**Assignment**
Copy the entries exactly. Leave out any pictures.
#### Source material ####
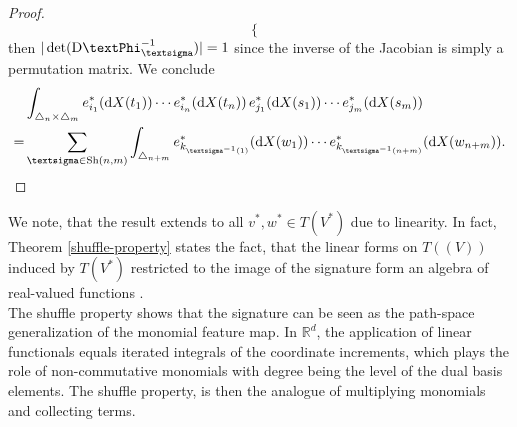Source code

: \documentclass[openany]{book}
\begin{document}
\begin{theorem}
\begin{proof}
\begin{equation*}
\begin{cases}
        \end{cases}
    \end{equation*}
    then $\vert \det(\mathrm D\gPhi_{\gsigma}^{-1})\vert =1$ since the inverse of the Jacobian is simply a permutation matrix.
    We conclude
    \begin{equation*}
        \begin{split}
            &\int_{\triangle_n\times \triangle_{m}} e_{i_1}^\ast(\mathrm dX(t_1))\cdots e_{i_n}^\ast(\mathrm dX(t_n))\, e_{j_1}^\ast(\mathrm dX(s_1))\cdots e_{j_m}^\ast(\mathrm dX(s_m))\\=&\sum_{\gsigma\in \mathrm{Sh}(n,m)}\int_{\triangle_{n+m}}e^\ast_{k_{\gsigma^{-1}(1)}}(\mathrm dX(w_1))\cdots e^\ast_{k_{\gsigma^{-1}(n+m)}}(\mathrm dX(w_{n+m})).\qedhere
        \end{split}
    \end{equation*}
    \end{proof}
\end{theorem}
We note, that the result extends to all $v^\ast, w^\ast\in T(V^\ast)$ due to linearity. In fact, Theorem \ref{shuffle-property} states the fact, that the linear forms on $T((V))$ induced by $T(V^\ast)$ restricted to the image of the signature form an algebra of real-valued functions \cite{lyons2007}.
\\ The shuffle property shows that the signature can be seen as the path-space generalization of the monomial feature map. In $\mathbb R^d$, the application of linear functionals equals iterated integrals of the coordinate increments, which plays the role of non-commutative monomials with degree being the level of the dual basis elements. The shuffle property, is then the analogue of multiplying monomials and collecting terms. 
\end{document}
####
**Solved problem**
Source code

: \documentclass[openany]{book}
\begin{document}
\begin{theorem}
\begin{proof}
\begin{equation*}
\begin{cases}
        \end{cases}
    \end{equation*}
    then $\vert \det(\mathrm D\gPhi_{\gsigma}^{-1})\vert =1$ since the inverse of the Jacobian is simply a permutation matrix.
    We conclude
    \begin{equation*}
        \begin{split}
            &\int_{\triangle_n\times \triangle_{m}} e_{i_1}^\ast(\mathrm dX(t_1))\cdots e_{i_n}^\ast(\mathrm dX(t_n))\, e_{j_1}^\ast(\mathrm dX(s_1))\cdots e_{j_m}^\ast(\mathrm dX(s_m))\\=&\sum_{\gsigma\in \mathrm{Sh}(n,m)}\int_{\triangle_{n+m}}e^\ast_{k_{\gsigma^{-1}(1)}}(\mathrm dX(w_1))\cdots e^\ast_{k_{\gsigma^{-1}(n+m)}}(\mathrm dX(w_{n+m})).\qedhere
        \end{split}
    \end{equation*}
    \end{proof}
\end{theorem}
We note, that the result extends to all $v^\ast, w^\ast\in T(V^\ast)$ due to linearity. In fact, Theorem \ref{shuffle-property} states the fact, that the linear forms on $T((V))$ induced by $T(V^\ast)$ restricted to the image of the signature form an algebra of real-valued functions \cite{lyons2007}.
\\ The shuffle property shows that the signature can be seen as the path-space generalization of the monomial feature map. In $\mathbb R^d$, the application of linear functionals equals iterated integrals of the coordinate increments, which plays the role of non-commutative monomials with degree being the level of the dual basis elements. The shuffle property, is then the analogue of multiplying monomials and collecting terms. 
\end{document}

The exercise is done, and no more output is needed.